**THE PROBLEM:** Whenever a line of the records below contains the word "special", copy that line.

========================

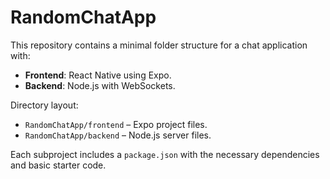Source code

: # RandomChatApp

This repository contains a minimal folder structure for a chat application with:

- **Frontend**: React Native using Expo.
- **Backend**: Node.js with WebSockets.

Directory layout:

- `RandomChatApp/frontend` – Expo project files.
- `RandomChatApp/backend` – Node.js server files.

Each subproject includes a `package.json` with the necessary dependencies and basic starter code.
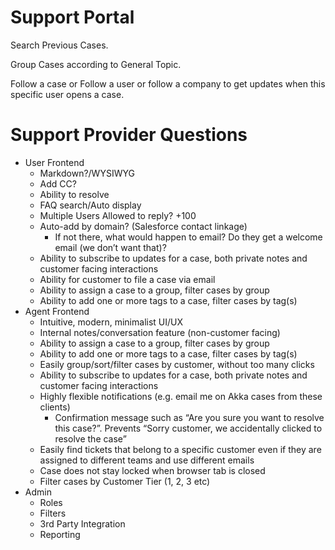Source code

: # Support Portal

Search Previous Cases. 

Group Cases according to General Topic. 

Follow a case or Follow a user or follow a company to get updates when this specific user opens a case.

# Support Provider Questions

- User Frontend
    - Markdown?/WYSIWYG
    - Add CC?
    - Ability to resolve
    - FAQ search/Auto display
    - Multiple Users Allowed to reply? +100
    - Auto-add by domain? (Salesforce contact linkage)
        - If not there, what would happen to email? Do they get a welcome email (we don’t want that)?
    - Ability to subscribe to updates for a case, both private notes and customer facing interactions
    - Ability for customer to file a case via email
    - Ability to assign a case to a group, filter cases by group
    - Ability to add one or more tags to a case, filter cases by tag(s)
- Agent Frontend
    - Intuitive, modern, minimalist UI/UX
    - Internal notes/conversation feature (non-customer facing)
    - Ability to assign a case to a group, filter cases by group
    - Ability to add one or more tags to a case, filter cases by tag(s)
    - Easily group/sort/filter cases by customer, without too many clicks
    - Ability to subscribe to updates for a case, both private notes and customer facing interactions
    - Highly flexible notifications (e.g. email me on Akka cases from these clients)
        - Confirmation message such as “Are you sure you want to resolve this case?”. Prevents “Sorry customer, we accidentally clicked to resolve the case”
    - Easily find tickets that belong to a specific customer even if they are assigned to different teams and use different emails
    - Case does not stay locked when browser tab is closed
    - Filter cases by Customer Tier (1, 2, 3 etc)
- Admin
    - Roles
    - Filters
    - 3rd Party Integration
    - Reporting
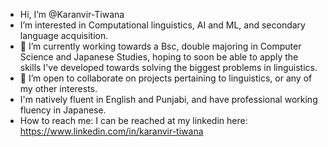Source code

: - Hi, I’m @Karanvir-Tiwana
- I’m interested in Computational linguistics, AI and ML, and secondary language acquisition.
- 🌱 I’m currently working towards a Bsc, double majoring in Computer Science and Japanese Studies, hoping to soon be able to apply the skills I've               developed towards solving the biggest problems in linguistics.
- 💞️ I’m open to collaborate on projects pertaining to linguistics, or any of my other interests.
- I'm natively fluent in English and Punjabi, and have professional working fluency in Japanese.
- How to reach me: I can be reached at my linkedin here: https://www.linkedin.com/in/karanvir-tiwana

<!---
Karanvir-Tiwana/Karanvir-Tiwana is a ✨ special ✨ repository because its `README.md` (this file) appears on your GitHub profile.
You can click the Preview link to take a look at your changes.
--->
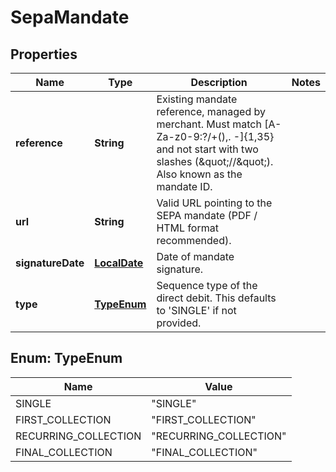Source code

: 

# SepaMandate

## Properties

Name | Type | Description | Notes
------------ | ------------- | ------------- | -------------
**reference** | **String** | Existing mandate reference, managed by merchant. Must match [A-Za-z0-9:?/+(),. -]{1,35} and not start with two slashes (\&quot;//\&quot;). Also known as the mandate ID. | 
**url** | **String** | Valid URL pointing to the SEPA mandate (PDF / HTML format recommended). | 
**signatureDate** | [**LocalDate**](LocalDate.md) | Date of mandate signature. | 
**type** | [**TypeEnum**](#TypeEnum) | Sequence type of the direct debit. This defaults to &#39;SINGLE&#39; if not provided. | 



## Enum: TypeEnum

Name | Value
---- | -----
SINGLE | &quot;SINGLE&quot;
FIRST_COLLECTION | &quot;FIRST_COLLECTION&quot;
RECURRING_COLLECTION | &quot;RECURRING_COLLECTION&quot;
FINAL_COLLECTION | &quot;FINAL_COLLECTION&quot;




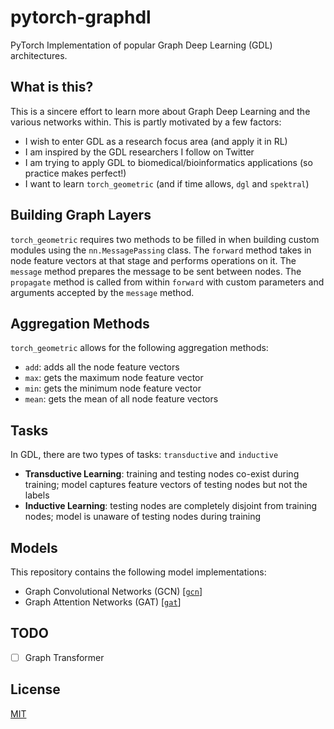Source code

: # pytorch-graphdl
PyTorch Implementation of popular Graph Deep Learning (GDL) architectures.

## What is this?
This is a sincere effort to learn more about Graph Deep Learning and the various networks within. This is partly motivated by a few factors:

- I wish to enter GDL as a research focus area (and apply it in RL)
- I am inspired by the GDL researchers I follow on Twitter
- I am trying to apply GDL to biomedical/bioinformatics applications (so practice makes perfect!)
- I want to learn `torch_geometric` (and if time allows, `dgl` and `spektral`)

## Building Graph Layers
`torch_geometric` requires two methods to be filled in when building custom modules using the `nn.MessagePassing` class. The `forward` method takes in node feature vectors at that stage and performs operations on it. The `message` method prepares the message to be sent between nodes. The `propagate` method is called from within `forward` with custom parameters and arguments accepted by the `message` method.

## Aggregation Methods
`torch_geometric` allows for the following aggregation methods:

- `add`: adds all the node feature vectors
- `max`: gets the maximum node feature vector
- `min`: gets the minimum node feature vector
- `mean`: gets the mean of all node feature vectors

## Tasks
In GDL, there are two types of tasks: `transductive` and `inductive`

- **Transductive Learning**: training and testing nodes co-exist during training; model captures feature vectors of testing nodes but not the labels
- **Inductive Learning**: testing nodes are completely disjoint from training nodes; model is unaware of testing nodes during training

## Models
This repository contains the following model implementations:

- Graph Convolutional Networks (GCN) [[`gcn`](https://github.com/rish-16/pytorch-graphdl/tree/main/gcn)]
- Graph Attention Networks (GAT) [[`gat`](https://github.com/rish-16/pytorch-graphdl/tree/main/gat)]

## TODO
- [ ] Graph Transformer

## License
[MIT](https://github.com/rish-16/pytorch-graphdl/blob/main/LICENSE)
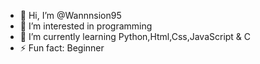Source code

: - 👋 Hi, I’m @Wannnsion95
- 👀 I’m interested in programming
- 🌱 I’m currently learning Python,Html,Css,JavaScript & C
- ⚡ Fun fact: Beginner

<!---
Wannnsion95/Wannnsion95 is a ✨ special ✨ repository because its `README.md` (this file) appears on your GitHub profile.
You can click the Preview link to take a look at your changes.
--->
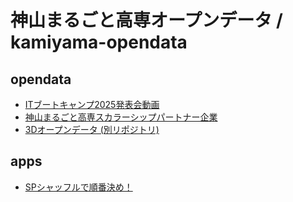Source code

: # 神山まるごと高専オープンデータ / kamiyama-opendata
 
## opendata

- [ITブートキャンプ2025発表会動画](it-bootcamp-2025.csv)
- [神山まるごと高専スカラーシップパートナー企業](kamiyama-sp.csv)
- [3Dオープンデータ (別リポジトリ)](https://github.com/kamiyama-kosen/3d-opendata/)

## apps

- [SPシャッフルで順番決め！](https://github.com/kamiyama-kosen/sp-shuffle)
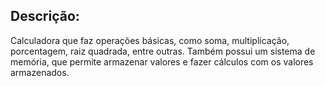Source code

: ## Descrição:

Calculadora que faz operações básicas, como soma, multiplicação, porcentagem, raiz quadrada, entre outras. Também possui um sistema de memória, que permite armazenar valores e fazer cálculos com os valores armazenados.
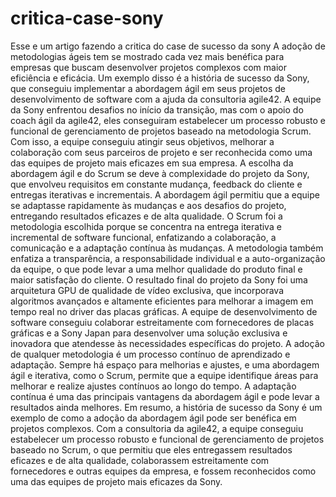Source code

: # critica-case-sony
Esse e um artigo fazendo a critica do case de sucesso da sony
A adoção de metodologias ágeis tem se mostrado cada vez mais benéfica para empresas que buscam desenvolver projetos complexos com maior eficiência e eficácia. Um exemplo disso é a história de sucesso da Sony, que conseguiu implementar a abordagem ágil em seus projetos de desenvolvimento de software com a ajuda da consultoria agile42.
A equipe da Sony enfrentou desafios no início da transição, mas com o apoio do coach ágil da agile42, eles conseguiram estabelecer um processo robusto e funcional de gerenciamento de projetos baseado na metodologia Scrum. Com isso, a equipe conseguiu atingir seus objetivos, melhorar a colaboração com seus parceiros de projeto e ser reconhecida como uma das equipes de projeto mais eficazes em sua empresa.
A escolha da abordagem ágil e do Scrum se deve à complexidade do projeto da Sony, que envolveu requisitos em constante mudança, feedback do cliente e entregas iterativas e incrementais. A abordagem ágil permitiu que a equipe se adaptasse rapidamente às mudanças e aos desafios do projeto, entregando resultados eficazes e de alta qualidade.
O Scrum foi a metodologia escolhida porque se concentra na entrega iterativa e incremental de software funcional, enfatizando a colaboração, a comunicação e a adaptação contínua às mudanças. A metodologia também enfatiza a transparência, a responsabilidade individual e a auto-organização da equipe, o que pode levar a uma melhor qualidade do produto final e maior satisfação do cliente.
O resultado final do projeto da Sony foi uma arquitetura GPU de qualidade de vídeo exclusiva, que incorporava algoritmos avançados e altamente eficientes para melhorar a imagem em tempo real no driver das placas gráficas. A equipe de desenvolvimento de software conseguiu colaborar estreitamente com fornecedores de placas gráficas e a Sony Japan para desenvolver uma solução exclusiva e inovadora que atendesse às necessidades específicas do projeto.
A adoção de qualquer metodologia é um processo contínuo de aprendizado e adaptação. Sempre há espaço para melhorias e ajustes, e uma abordagem ágil e iterativa, como o Scrum, permite que a equipe identifique áreas para melhorar e realize ajustes contínuos ao longo do tempo. A adaptação contínua é uma das principais vantagens da abordagem ágil e pode levar a resultados ainda melhores.
Em resumo, a história de sucesso da Sony é um exemplo de como a adoção da abordagem ágil pode ser benéfica em projetos complexos. Com a consultoria da agile42, a equipe conseguiu estabelecer um processo robusto e funcional de gerenciamento de projetos baseado no Scrum, o que permitiu que eles entregassem resultados eficazes e de alta qualidade, colaborassem estreitamente com fornecedores e outras equipes da empresa, e fossem reconhecidos como uma das equipes de projeto mais eficazes da Sony.
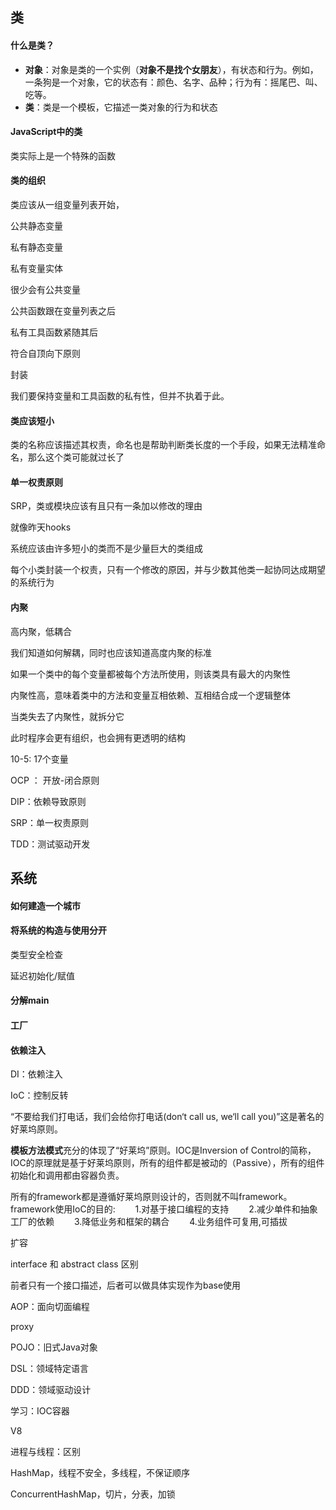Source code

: ## 类

#### 什么是类？

- **对象**：对象是类的一个实例（**对象不是找个女朋友**），有状态和行为。例如，一条狗是一个对象，它的状态有：颜色、名字、品种；行为有：摇尾巴、叫、吃等。
- **类**：类是一个模板，它描述一类对象的行为和状态

#### JavaScript中的类

类实际上是一个特殊的函数

#### 类的组织

类应该从一组变量列表开始，

公共静态变量

私有静态变量

私有变量实体

很少会有公共变量



公共函数跟在变量列表之后

私有工具函数紧随其后



符合自顶向下原则



封装

我们要保持变量和工具函数的私有性，但并不执着于此。



#### 类应该短小

类的名称应该描述其权责，命名也是帮助判断类长度的一个手段，如果无法精准命名，那么这个类可能就过长了



#### 单一权责原则

SRP，类或模块应该有且只有一条加以修改的理由



就像昨天hooks



系统应该由许多短小的类而不是少量巨大的类组成

每个小类封装一个权责，只有一个修改的原因，并与少数其他类一起协同达成期望的系统行为



#### 内聚

高内聚，低耦合

我们知道如何解耦，同时也应该知道高度内聚的标准

如果一个类中的每个变量都被每个方法所使用，则该类具有最大的内聚性

内聚性高，意味着类中的方法和变量互相依赖、互相结合成一个逻辑整体



当类失去了内聚性，就拆分它

此时程序会更有组织，也会拥有更透明的结构



10-5: 17个变量



OCP ： 开放-闭合原则

DIP：依赖导致原则

SRP：单一权责原则

TDD：测试驱动开发



## 系统

#### 如何建造一个城市



#### 将系统的构造与使用分开

类型安全检查

延迟初始化/赋值



#### 分解main



#### 工厂



#### 依赖注入

DI：依赖注入

IoC：控制反转



“不要给我们打电话，我们会给你打电话(don‘t call us, we‘ll call you)”这是著名的好莱坞原则。



**模板方法模式**充分的体现了“好莱坞”原则。IOC是Inversion of Control的简称，IOC的原理就是基于好莱坞原则，所有的组件都是被动的（Passive），所有的组件初始化和调用都由容器负责。

所有的framework都是遵循好莱坞原则设计的，否则就不叫framework。framework使用IoC的目的:
　　1.对基于接口编程的支持
　　2.减少单件和抽象工厂的依赖
　　3.降低业务和框架的耦合
　　4.业务组件可复用,可插拔



扩容



interface 和 abstract class 区别

前者只有一个接口描述，后者可以做具体实现作为base使用



AOP：面向切面编程



proxy



POJO：旧式Java对象



DSL：领域特定语言

DDD：领域驱动设计



学习：IOC容器



V8



进程与线程：区别



HashMap，线程不安全，多线程，不保证顺序

ConcurrentHashMap，切片，分表，加锁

========================

**TASK RESULT:**
Karanvir-Tiwana/Karanvir-Tiwana is a ✨ special ✨ repository because its `README.md` (this file) appears on your GitHub profile.
Wannnsion95/Wannnsion95 is a ✨ special ✨ repository because its `README.md` (this file) appears on your GitHub profile.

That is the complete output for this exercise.